Max Consensus in Sensor Networks: Non-linear Bounded Transmission and Additive Noise

TL;DR

This paper introduces a novel distributed consensus algorithm for sensor networks to estimate the maximum initial measurement value accurately despite communication noise, using non-linear bounded transmission and soft-max approximation techniques.

Contribution

It proposes a new non-linear consensus method with a soft-max approximation and analyzes the trade-off between error and convergence speed, including prior knowledge utilization for faster convergence.

Findings

The algorithm effectively estimates maximum values under noisy conditions.

Trade-off analysis guides parameter selection for accuracy and speed.

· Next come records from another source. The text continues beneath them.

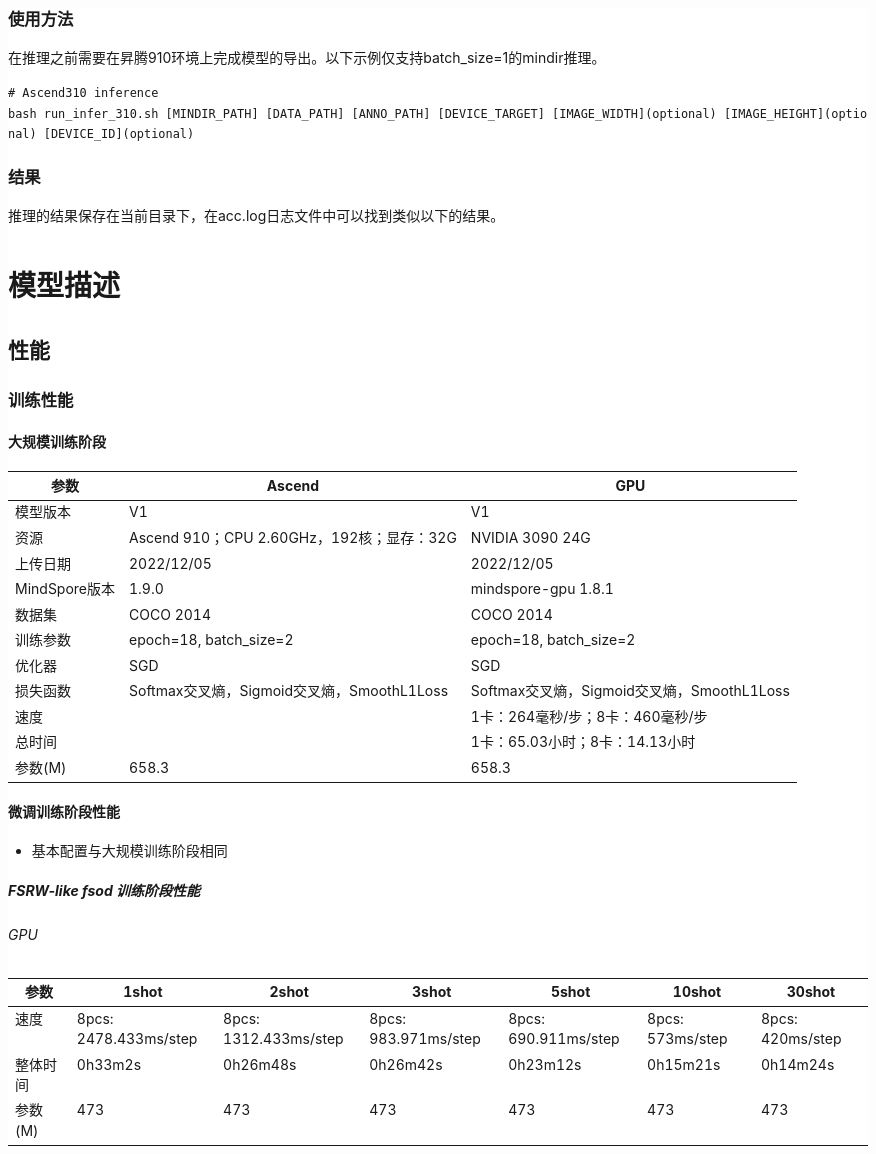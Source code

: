 ### 使用方法

在推理之前需要在昇腾910环境上完成模型的导出。以下示例仅支持batch_size=1的mindir推理。

```shell
# Ascend310 inference
bash run_infer_310.sh [MINDIR_PATH] [DATA_PATH] [ANNO_PATH] [DEVICE_TARGET] [IMAGE_WIDTH](optional) [IMAGE_HEIGHT](optional) [DEVICE_ID](optional)
```

### 结果

推理的结果保存在当前目录下，在acc.log日志文件中可以找到类似以下的结果。

```log

```

# 模型描述

## 性能

### 训练性能

#### 大规模训练阶段
| 参数          | Ascend                                     | GPU                                        |
| ------------- | ------------------------------------------ | ------------------------------------------ |
| 模型版本      | V1                                         | V1                                         |
| 资源          | Ascend 910；CPU 2.60GHz，192核；显存：32G  | NVIDIA 3090 24G                            |
| 上传日期      | 2022/12/05                                 | 2022/12/05                                 |
| MindSpore版本 | 1.9.0                                      | mindspore-gpu 1.8.1                        |
| 数据集        | COCO 2014                                  | COCO 2014                                  |
| 训练参数      | epoch=18, batch_size=2                     | epoch=18, batch_size=2                     |
| 优化器        | SGD                                        | SGD                                        |
| 损失函数      | Softmax交叉熵，Sigmoid交叉熵，SmoothL1Loss | Softmax交叉熵，Sigmoid交叉熵，SmoothL1Loss |
| 速度          |                                            | 1卡：264毫秒/步；8卡：460毫秒/步           |
| 总时间        |                                            | 1卡：65.03小时；8卡：14.13小时             |
| 参数(M)       | 658.3                                      | 658.3                                      |

#### 微调训练阶段性能
- 基本配置与大规模训练阶段相同
##### FSRW-like fsod 训练阶段性能
###### GPU
| 参数     | 1shot                 | 2shot                 | 3shot                | 5shot                | 10shot           | 30shot           |
| -------- | --------------------- | --------------------- | -------------------- | -------------------- | ---------------- | ---------------- |
| 速度     | 8pcs: 2478.433ms/step | 8pcs: 1312.433ms/step | 8pcs: 983.971ms/step | 8pcs: 690.911ms/step | 8pcs: 573ms/step | 8pcs: 420ms/step |
| 整体时间 | 0h33m2s               | 0h26m48s              | 0h26m42s             | 0h23m12s             | 0h15m21s         | 0h14m24s         |
| 参数(M)  | 473                   | 473                   | 473                  | 473                  | 473              | 473              |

Simulation results validate theoretical insights.

Abstract

A distributed consensus algorithm for estimating the maximum value of the initial measurements in a sensor network with communication noise is proposed. In the absence of communication noise, max estimation can be done by updating the state value with the largest received measurements in every iteration at each sensor. In the presence of communication noise, however, the maximum estimate will incorrectly drift and the estimate at each sensor will diverge. As a result, a soft-max approximation together with a non-linear consensus algorithm is introduced herein. A design parameter controls the trade-off between the soft-max error and convergence speed. An analysis of this trade-off gives a guideline towards how to choose the design parameter for the max estimate. We also show that if some prior knowledge of the initial measurements is available, the consensus process can converge faster by using an optimal step size in the iterative algorithm. A shifted non-linear bounded transmit function is also introduced for faster convergence when sensor nodes have some prior knowledge of the initial measurements. Simulation results corroborating the theory are also provided.